- Work task
In your copy, the records appear word for word and the pictures do not appear at all.

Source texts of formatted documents

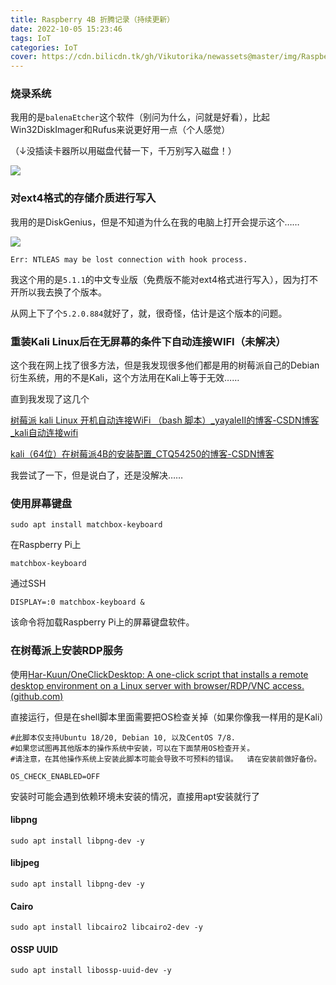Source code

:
 ```yaml
---
title: Raspberry 4B 折腾记录（持续更新）
date: 2022-10-05 15:23:46
tags: IoT
categories: IoT
cover: https://cdn.bilicdn.tk/gh/Vikutorika/newassets@master/img/Raspberry-4B-Log/cover.jpg
---
```


### 烧录系统

我用的是`balenaEtcher`这个软件（别问为什么，问就是好看），比起Win32DiskImager和Rufus来说更好用一点（个人感觉）

（↓没插读卡器所以用磁盘代替一下，千万别写入磁盘！）

![](https://cdn.bilicdn.tk/gh/Vikutorika/newassets@master/img/Raspberry-4B-Log/balenaEtcher-20221005-225233.png)

### 对ext4格式的存储介质进行写入

我用的是DiskGenius，但是不知道为什么在我的电脑上打开会提示这个……

![](https://cdn.bilicdn.tk/gh/Vikutorika/newassets@master/img/Raspberry-4B-Log/ntleah-20221005-151900.png)

`Err: NTLEAS may be lost connection with hook process.`

我这个用的是`5.1.1`的中文专业版（免费版不能对ext4格式进行写入），因为打不开所以我去换了个版本。

从网上下了个`5.2.0.884`就好了，就，很奇怪，估计是这个版本的问题。

### 重装Kali Linux后在无屏幕的条件下自动连接WIFI（未解决）

这个我在网上找了很多方法，但是我发现很多他们都是用的树莓派自己的Debian衍生系统，用的不是Kali，这个方法用在Kali上等于无效……

直到我发现了这几个

[树莓派 kali Linux 开机自动连接WiFi （bash 脚本）_yayaleII的博客-CSDN博客_kali自动连接wifi](https://blog.csdn.net/yayale01/article/details/107132570)

[kali（64位）在树莓派4B的安装配置_CTQ54250的博客-CSDN博客](https://blog.csdn.net/CTQ54250/article/details/108433590)

我尝试了一下，但是说白了，还是没解决……

### 使用屏幕键盘

```shell
sudo apt install matchbox-keyboard
```

在Raspberry Pi上

```
matchbox-keyboard
```

通过SSH

```
DISPLAY=:0 matchbox-keyboard &
```

该命令将加载Raspberry Pi上的屏幕键盘软件。

### 在树莓派上安装RDP服务

使用[Har-Kuun/OneClickDesktop: A one-click script that installs a remote desktop environment on a Linux server with browser/RDP/VNC access. (github.com)](https://github.com/Har-Kuun/OneClickDesktop)

直接运行，但是在shell脚本里面需要把OS检查关掉（如果你像我一样用的是Kali）

```shell
#此脚本仅支持Ubuntu 18/20, Debian 10, 以及CentOS 7/8.
#如果您试图再其他版本的操作系统中安装，可以在下面禁用OS检查开关。
#请注意，在其他操作系统上安装此脚本可能会导致不可预料的错误。  请在安装前做好备份。

OS_CHECK_ENABLED=OFF
```

安装时可能会遇到依赖环境未安装的情况，直接用apt安装就行了

#### libpng

```shell
sudo apt install libpng-dev -y
```

#### libjpeg

```shell
sudo apt install libpng-dev -y
```

#### Cairo

```shell
sudo apt install libcairo2 libcairo2-dev -y
```

#### OSSP UUID

```shell
sudo apt install libossp-uuid-dev -y
```

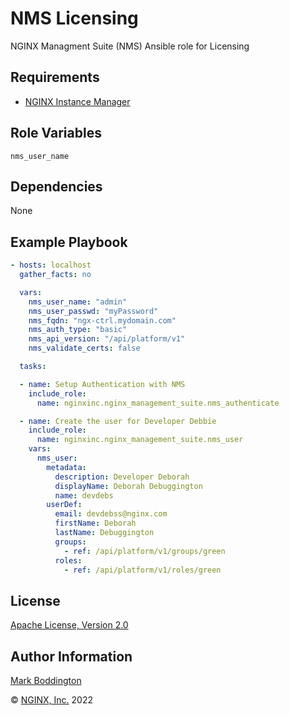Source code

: NMS Licensing
=============

NGINX Managment Suite (NMS) Ansible role for Licensing


Requirements
------------

* [NGINX Instance Manager](https://www.nginx.com/products/nginx-instance-manager/)

Role Variables
--------------

`nms_user_name`

Dependencies
------------

None

Example Playbook
----------------

```yaml
- hosts: localhost
  gather_facts: no

  vars:
    nms_user_name: "admin"
    nms_user_passwd: "myPassword"
    nms_fqdn: "ngx-ctrl.mydomain.com"
    nms_auth_type: "basic"
    nms_api_version: "/api/platform/v1"
    nms_validate_certs: false

  tasks:

  - name: Setup Authentication with NMS
    include_role: 
      name: nginxinc.nginx_management_suite.nms_authenticate

  - name: Create the user for Developer Debbie
    include_role: 
      name: nginxinc.nginx_management_suite.nms_user
    vars:
      nms_user:
        metadata:
          description: Developer Deborah
          displayName: Deborah Debuggington
          name: devdebs
        userDef:
          email: devdebss@nginx.com
          firstName: Deborah
          lastName: Debuggington
          groups:
            - ref: /api/platform/v1/groups/green
          roles:
            - ref: /api/platform/v1/roles/green

```

License
-------

[Apache License, Version 2.0](./LICENSE)

Author Information
------------------

[Mark Boddington](https://github.com/TuxInvader)

&copy; [NGINX, Inc.](https://www.nginx.com/) 2022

- Task result
Source code

:
 ```yaml
---
title: Raspberry 4B 折腾记录（持续更新）
date: 2022-10-05 15:23:46
tags: IoT
categories: IoT
cover: https://cdn.bilicdn.tk/gh/Vikutorika/newassets@master/img/Raspberry-4B-Log/cover.jpg
---
```


### 烧录系统

我用的是`balenaEtcher`这个软件（别问为什么，问就是好看），比起Win32DiskImager和Rufus来说更好用一点（个人感觉）

（↓没插读卡器所以用磁盘代替一下，千万别写入磁盘！）

![](https://cdn.bilicdn.tk/gh/Vikutorika/newassets@master/img/Raspberry-4B-Log/balenaEtcher-20221005-225233.png)

### 对ext4格式的存储介质进行写入

我用的是DiskGenius，但是不知道为什么在我的电脑上打开会提示这个……

![](https://cdn.bilicdn.tk/gh/Vikutorika/newassets@master/img/Raspberry-4B-Log/ntleah-20221005-151900.png)

`Err: NTLEAS may be lost connection with hook process.`

我这个用的是`5.1.1`的中文专业版（免费版不能对ext4格式进行写入），因为打不开所以我去换了个版本。

从网上下了个`5.2.0.884`就好了，就，很奇怪，估计是这个版本的问题。

### 重装Kali Linux后在无屏幕的条件下自动连接WIFI（未解决）

这个我在网上找了很多方法，但是我发现很多他们都是用的树莓派自己的Debian衍生系统，用的不是Kali，这个方法用在Kali上等于无效……

直到我发现了这几个

[树莓派 kali Linux 开机自动连接WiFi （bash 脚本）_yayaleII的博客-CSDN博客_kali自动连接wifi](https://blog.csdn.net/yayale01/article/details/107132570)

[kali（64位）在树莓派4B的安装配置_CTQ54250的博客-CSDN博客](https://blog.csdn.net/CTQ54250/article/details/108433590)

我尝试了一下，但是说白了，还是没解决……

### 使用屏幕键盘

```shell
sudo apt install matchbox-keyboard
```

在Raspberry Pi上

```
matchbox-keyboard
```

通过SSH

```
DISPLAY=:0 matchbox-keyboard &
```

该命令将加载Raspberry Pi上的屏幕键盘软件。

### 在树莓派上安装RDP服务

使用[Har-Kuun/OneClickDesktop: A one-click script that installs a remote desktop environment on a Linux server with browser/RDP/VNC access. (github.com)](https://github.com/Har-Kuun/OneClickDesktop)

直接运行，但是在shell脚本里面需要把OS检查关掉（如果你像我一样用的是Kali）

```shell
#此脚本仅支持Ubuntu 18/20, Debian 10, 以及CentOS 7/8.
#如果您试图再其他版本的操作系统中安装，可以在下面禁用OS检查开关。
#请注意，在其他操作系统上安装此脚本可能会导致不可预料的错误。  请在安装前做好备份。

OS_CHECK_ENABLED=OFF
```

安装时可能会遇到依赖环境未安装的情况，直接用apt安装就行了

#### libpng

```shell
sudo apt install libpng-dev -y
```

#### libjpeg

```shell
sudo apt install libpng-dev -y
```

#### Cairo

```shell
sudo apt install libcairo2 libcairo2-dev -y
```

#### OSSP UUID

```shell
sudo apt install libossp-uuid-dev -y
```

Source code

: NMS Licensing
=============

NGINX Managment Suite (NMS) Ansible role for Licensing


Requirements
------------

* [NGINX Instance Manager](https://www.nginx.com/products/nginx-instance-manager/)

Role Variables
--------------

`nms_user_name`

Dependencies
------------

None

Example Playbook
----------------

```yaml
- hosts: localhost
  gather_facts: no

  vars:
    nms_user_name: "admin"
    nms_user_passwd: "myPassword"
    nms_fqdn: "ngx-ctrl.mydomain.com"
    nms_auth_type: "basic"
    nms_api_version: "/api/platform/v1"
    nms_validate_certs: false

  tasks:

  - name: Setup Authentication with NMS
    include_role: 
      name: nginxinc.nginx_management_suite.nms_authenticate

  - name: Create the user for Developer Debbie
    include_role: 
      name: nginxinc.nginx_management_suite.nms_user
    vars:
      nms_user:
        metadata:
          description: Developer Deborah
          displayName: Deborah Debuggington
          name: devdebs
        userDef:
          email: devdebss@nginx.com
          firstName: Deborah
          lastName: Debuggington
          groups:
            - ref: /api/platform/v1/groups/green
          roles:
            - ref: /api/platform/v1/roles/green

```

License
-------

[Apache License, Version 2.0](./LICENSE)

Author Information
------------------

[Mark Boddington](https://github.com/TuxInvader)

&copy; [NGINX, Inc.](https://www.nginx.com/) 2022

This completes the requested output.